» **WHAT IS REQUIRED**
If a record contains a picture, skip the picture and transcribe the rest exactly.
******
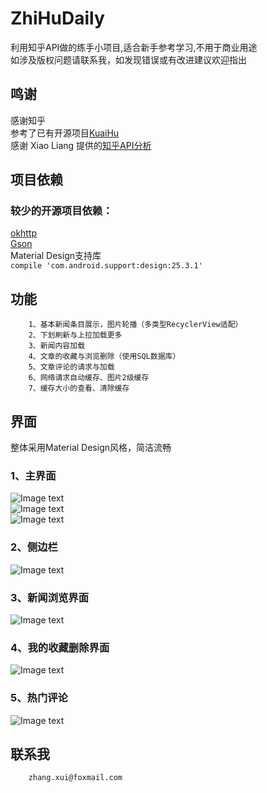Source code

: # ZhiHuDaily
利用知乎API做的练手小项目,适合新手参考学习,不用于商业用途  
如涉及版权问题请联系我，如发现错误或有改进建议欢迎指出  
## 鸣谢  
  感谢知乎  
  参考了已有开源项目[KuaiHu](https://github.com/iKrelve/KuaiHu)  
  感谢 Xiao Liang 提供的[知乎API分析](https://github.com/izzyleung/ZhihuDailyPurify/wiki/%E7%9F%A5%E4%B9%8E%E6%97%A5%E6%8A%A5-API-%E5%88%86%E6%9E%90)<br />  
## 项目依赖
### 较少的开源项目依赖：  
  [okhttp](https://github.com/square/okhttp)  
  [Gson](https://github.com/google/gson)  
  Material Design支持库  
		`compile 'com.android.support:design:25.3.1'`

## 功能
        1、基本新闻条目展示，图片轮播（多类型RecyclerView适配）
        2、下划刷新与上拉加载更多
        3、新闻内容加载
        4、文章的收藏与浏览删除（使用SQL数据库）
        5、文章评论的请求与加载
        6、网络请求自动缓存、图片2级缓存
        7、缓存大小的查看、清除缓存
## 界面  
整体采用Material Design风格，简洁流畅
### 1、主界面
![Image text](https://github.com/Zaxui/JiaZhiHu/blob/master/Screenshots/0.png)  
![Image text](https://github.com/Zaxui/JiaZhiHu/blob/master/Screenshots/1.png)  
![Image text](https://github.com/Zaxui/JiaZhiHu/blob/master/Screenshots/3.png)  
### 2、侧边栏  
![Image text](https://github.com/Zaxui/JiaZhiHu/blob/master/Screenshots/2.png)  
### 3、新闻浏览界面  
![Image text](https://github.com/Zaxui/JiaZhiHu/blob/master/Screenshots/4.png)  
### 4、我的收藏删除界面  
![Image text](https://github.com/Zaxui/JiaZhiHu/blob/master/Screenshots/5.png)  
### 5、热门评论  
![Image text](https://github.com/Zaxui/JiaZhiHu/blob/master/Screenshots/6.png)  
## 联系我
		zhang.xui@foxmail.com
******
» **ANSWER BOX**
Source code

: # ZhiHuDaily
利用知乎API做的练手小项目,适合新手参考学习,不用于商业用途  
如涉及版权问题请联系我，如发现错误或有改进建议欢迎指出  
## 鸣谢  
  感谢知乎  
  参考了已有开源项目[KuaiHu](https://github.com/iKrelve/KuaiHu)  
  感谢 Xiao Liang 提供的[知乎API分析](https://github.com/izzyleung/ZhihuDailyPurify/wiki/%E7%9F%A5%E4%B9%8E%E6%97%A5%E6%8A%A5-API-%E5%88%86%E6%9E%90)<br />  
## 项目依赖
### 较少的开源项目依赖：  
  [okhttp](https://github.com/square/okhttp)  
  [Gson](https://github.com/google/gson)  
  Material Design支持库  
		`compile 'com.android.support:design:25.3.1'`

## 功能
        1、基本新闻条目展示，图片轮播（多类型RecyclerView适配）
        2、下划刷新与上拉加载更多
        3、新闻内容加载
        4、文章的收藏与浏览删除（使用SQL数据库）
        5、文章评论的请求与加载
        6、网络请求自动缓存、图片2级缓存
        7、缓存大小的查看、清除缓存
## 界面  
整体采用Material Design风格，简洁流畅
### 1、主界面
![Image text](https://github.com/Zaxui/JiaZhiHu/blob/master/Screenshots/0.png)  
![Image text](https://github.com/Zaxui/JiaZhiHu/blob/master/Screenshots/1.png)  
![Image text](https://github.com/Zaxui/JiaZhiHu/blob/master/Screenshots/3.png)  
### 2、侧边栏  
![Image text](https://github.com/Zaxui/JiaZhiHu/blob/master/Screenshots/2.png)  
### 3、新闻浏览界面  
![Image text](https://github.com/Zaxui/JiaZhiHu/blob/master/Screenshots/4.png)  
### 4、我的收藏删除界面  
![Image text](https://github.com/Zaxui/JiaZhiHu/blob/master/Screenshots/5.png)  
### 5、热门评论  
![Image text](https://github.com/Zaxui/JiaZhiHu/blob/master/Screenshots/6.png)  
## 联系我
		zhang.xui@foxmail.com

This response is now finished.